Of course, the US staged its own Brexit in 1776 and there are clear similarities between America’s fight for independence and Britain’s desire for control over our own affairs, only this time with fewer bayonets and muskets.

The American Revolution and the 2016 Brexit vote had democratic control at their hearts; everyone is familiar with the rallying cry of “No taxation without representation.” As with the EU today, American dissatisfaction with British rule was as a result of our overreach in the colonies. It went too far and America declared that enough was enough. You wanted decide how to spend your own money – not be told to send it off to Great Britain.
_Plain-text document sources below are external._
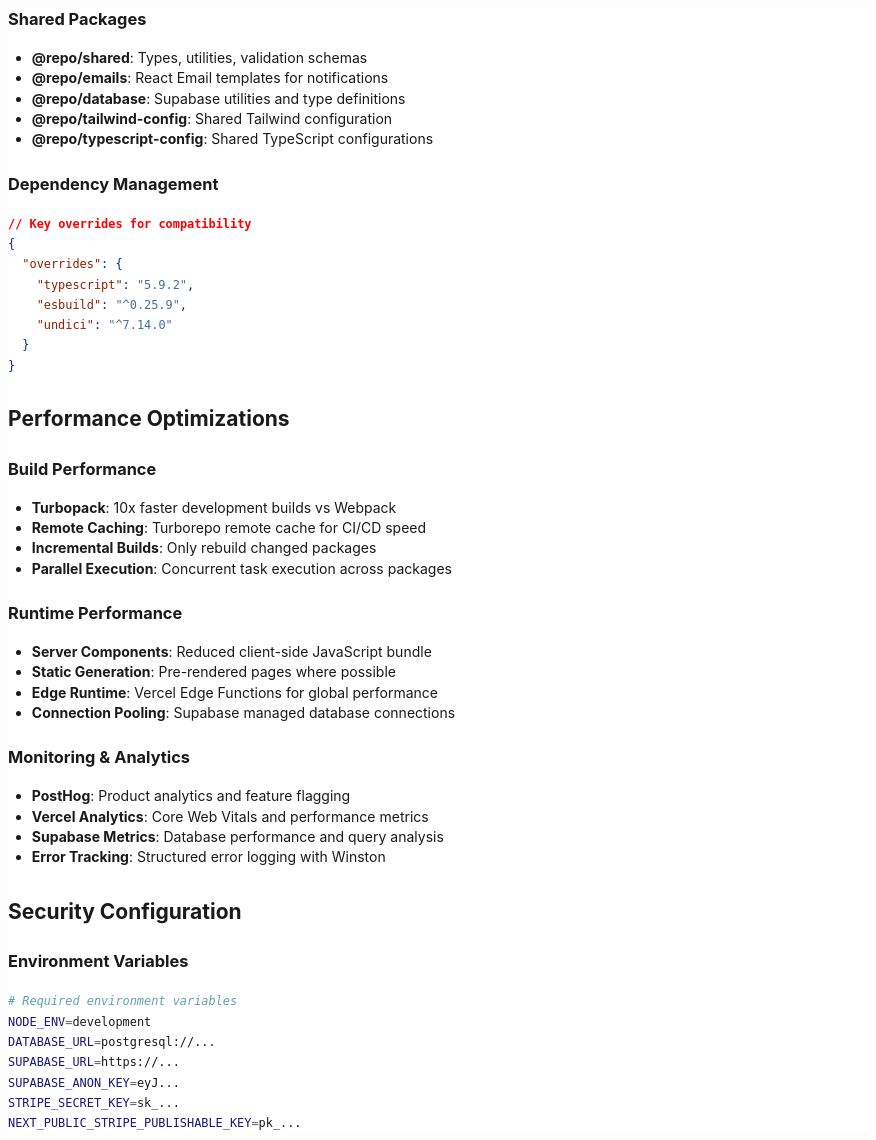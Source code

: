 ### Shared Packages
- **@repo/shared**: Types, utilities, validation schemas
- **@repo/emails**: React Email templates for notifications
- **@repo/database**: Supabase utilities and type definitions
- **@repo/tailwind-config**: Shared Tailwind configuration
- **@repo/typescript-config**: Shared TypeScript configurations

### Dependency Management
```json
// Key overrides for compatibility
{
  "overrides": {
    "typescript": "5.9.2",
    "esbuild": "^0.25.9",
    "undici": "^7.14.0"
  }
}
```

## Performance Optimizations

### Build Performance
- **Turbopack**: 10x faster development builds vs Webpack
- **Remote Caching**: Turborepo remote cache for CI/CD speed
- **Incremental Builds**: Only rebuild changed packages
- **Parallel Execution**: Concurrent task execution across packages

### Runtime Performance
- **Server Components**: Reduced client-side JavaScript bundle
- **Static Generation**: Pre-rendered pages where possible
- **Edge Runtime**: Vercel Edge Functions for global performance
- **Connection Pooling**: Supabase managed database connections

### Monitoring & Analytics
- **PostHog**: Product analytics and feature flagging
- **Vercel Analytics**: Core Web Vitals and performance metrics
- **Supabase Metrics**: Database performance and query analysis
- **Error Tracking**: Structured error logging with Winston

## Security Configuration

### Environment Variables
```bash
# Required environment variables
NODE_ENV=development
DATABASE_URL=postgresql://...
SUPABASE_URL=https://...
SUPABASE_ANON_KEY=eyJ...
STRIPE_SECRET_KEY=sk_...
NEXT_PUBLIC_STRIPE_PUBLISHABLE_KEY=pk_...
```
On 23rd June 2016, 17.4 million people in Britain voted to leave the European Union, more than have ever voted for any issue or political party in our history. The 72 per cent turnout was the highest since 1992. Article 50 was triggered on 29th March, after 494 Members of Parliament voted for it in the House of Commons. The automatic legal effect of this is that at midnight on 29th March 2019, the EU treaties in their entirety will cease to apply, with no post-exit Treaty obligations on the UK.

In June this year, we had a General Election in which 85 per cent of the votes cast were for parties advocating leaving the Single Market, the Customs Union and the remit of the European Court of Justice. The main “Remain” Party – the Liberal Democrats – saw its number of votes fall.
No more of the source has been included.